Repeat back the entries that follow, keeping every word as it is.

-------------------------

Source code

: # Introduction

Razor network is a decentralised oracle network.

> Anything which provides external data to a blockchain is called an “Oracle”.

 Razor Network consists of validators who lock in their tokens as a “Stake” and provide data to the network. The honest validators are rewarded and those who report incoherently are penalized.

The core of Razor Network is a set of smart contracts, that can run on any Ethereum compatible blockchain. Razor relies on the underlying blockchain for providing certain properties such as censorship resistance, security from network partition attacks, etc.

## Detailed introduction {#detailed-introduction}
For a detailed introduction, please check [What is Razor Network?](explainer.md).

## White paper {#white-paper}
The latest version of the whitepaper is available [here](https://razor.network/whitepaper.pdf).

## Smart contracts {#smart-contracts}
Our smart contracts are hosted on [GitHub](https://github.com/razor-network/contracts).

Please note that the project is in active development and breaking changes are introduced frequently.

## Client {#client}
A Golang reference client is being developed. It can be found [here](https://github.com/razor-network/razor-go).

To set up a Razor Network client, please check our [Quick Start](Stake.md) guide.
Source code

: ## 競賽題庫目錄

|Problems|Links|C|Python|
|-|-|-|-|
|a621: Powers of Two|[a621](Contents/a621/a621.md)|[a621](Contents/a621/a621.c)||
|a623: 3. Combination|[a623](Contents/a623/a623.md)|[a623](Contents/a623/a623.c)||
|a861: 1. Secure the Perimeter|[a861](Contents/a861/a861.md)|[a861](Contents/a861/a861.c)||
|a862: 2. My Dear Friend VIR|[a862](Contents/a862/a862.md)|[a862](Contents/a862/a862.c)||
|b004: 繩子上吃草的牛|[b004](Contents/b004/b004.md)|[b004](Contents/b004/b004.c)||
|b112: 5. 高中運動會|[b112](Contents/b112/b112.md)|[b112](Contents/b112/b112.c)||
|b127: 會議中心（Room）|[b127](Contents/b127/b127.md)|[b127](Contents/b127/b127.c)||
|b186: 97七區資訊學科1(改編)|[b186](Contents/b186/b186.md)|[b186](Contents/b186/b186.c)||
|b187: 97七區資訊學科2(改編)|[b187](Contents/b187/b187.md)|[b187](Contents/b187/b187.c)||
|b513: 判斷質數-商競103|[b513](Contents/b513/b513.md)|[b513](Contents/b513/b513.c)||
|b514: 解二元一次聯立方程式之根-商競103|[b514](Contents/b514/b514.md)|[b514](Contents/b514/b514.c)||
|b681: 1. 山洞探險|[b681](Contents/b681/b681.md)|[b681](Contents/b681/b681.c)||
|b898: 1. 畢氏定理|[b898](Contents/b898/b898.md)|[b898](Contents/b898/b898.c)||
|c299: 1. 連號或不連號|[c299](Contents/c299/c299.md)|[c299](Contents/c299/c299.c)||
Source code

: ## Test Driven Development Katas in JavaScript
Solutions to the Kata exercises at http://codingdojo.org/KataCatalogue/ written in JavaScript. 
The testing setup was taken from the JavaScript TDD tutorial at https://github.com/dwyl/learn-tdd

-------------------------

◆ SOLUTION TO THE PROBLEM:
Source code

: # Introduction

Razor network is a decentralised oracle network.

> Anything which provides external data to a blockchain is called an “Oracle”.

 Razor Network consists of validators who lock in their tokens as a “Stake” and provide data to the network. The honest validators are rewarded and those who report incoherently are penalized.

The core of Razor Network is a set of smart contracts, that can run on any Ethereum compatible blockchain. Razor relies on the underlying blockchain for providing certain properties such as censorship resistance, security from network partition attacks, etc.

## Detailed introduction {#detailed-introduction}
For a detailed introduction, please check [What is Razor Network?](explainer.md).

## White paper {#white-paper}
The latest version of the whitepaper is available [here](https://razor.network/whitepaper.pdf).

## Smart contracts {#smart-contracts}
Our smart contracts are hosted on [GitHub](https://github.com/razor-network/contracts).

Please note that the project is in active development and breaking changes are introduced frequently.

## Client {#client}
A Golang reference client is being developed. It can be found [here](https://github.com/razor-network/razor-go).

To set up a Razor Network client, please check our [Quick Start](Stake.md) guide.
Source code

: ## 競賽題庫目錄

|Problems|Links|C|Python|
|-|-|-|-|
|a621: Powers of Two|[a621](Contents/a621/a621.md)|[a621](Contents/a621/a621.c)||
|a623: 3. Combination|[a623](Contents/a623/a623.md)|[a623](Contents/a623/a623.c)||
|a861: 1. Secure the Perimeter|[a861](Contents/a861/a861.md)|[a861](Contents/a861/a861.c)||
|a862: 2. My Dear Friend VIR|[a862](Contents/a862/a862.md)|[a862](Contents/a862/a862.c)||
|b004: 繩子上吃草的牛|[b004](Contents/b004/b004.md)|[b004](Contents/b004/b004.c)||
|b112: 5. 高中運動會|[b112](Contents/b112/b112.md)|[b112](Contents/b112/b112.c)||
|b127: 會議中心（Room）|[b127](Contents/b127/b127.md)|[b127](Contents/b127/b127.c)||
|b186: 97七區資訊學科1(改編)|[b186](Contents/b186/b186.md)|[b186](Contents/b186/b186.c)||
|b187: 97七區資訊學科2(改編)|[b187](Contents/b187/b187.md)|[b187](Contents/b187/b187.c)||
|b513: 判斷質數-商競103|[b513](Contents/b513/b513.md)|[b513](Contents/b513/b513.c)||
|b514: 解二元一次聯立方程式之根-商競103|[b514](Contents/b514/b514.md)|[b514](Contents/b514/b514.c)||
|b681: 1. 山洞探險|[b681](Contents/b681/b681.md)|[b681](Contents/b681/b681.c)||
|b898: 1. 畢氏定理|[b898](Contents/b898/b898.md)|[b898](Contents/b898/b898.c)||
|c299: 1. 連號或不連號|[c299](Contents/c299/c299.md)|[c299](Contents/c299/c299.c)||
Source code

: ## Test Driven Development Katas in JavaScript
Solutions to the Kata exercises at http://codingdojo.org/KataCatalogue/ written in JavaScript. 
The testing setup was taken from the JavaScript TDD tutorial at https://github.com/dwyl/learn-tdd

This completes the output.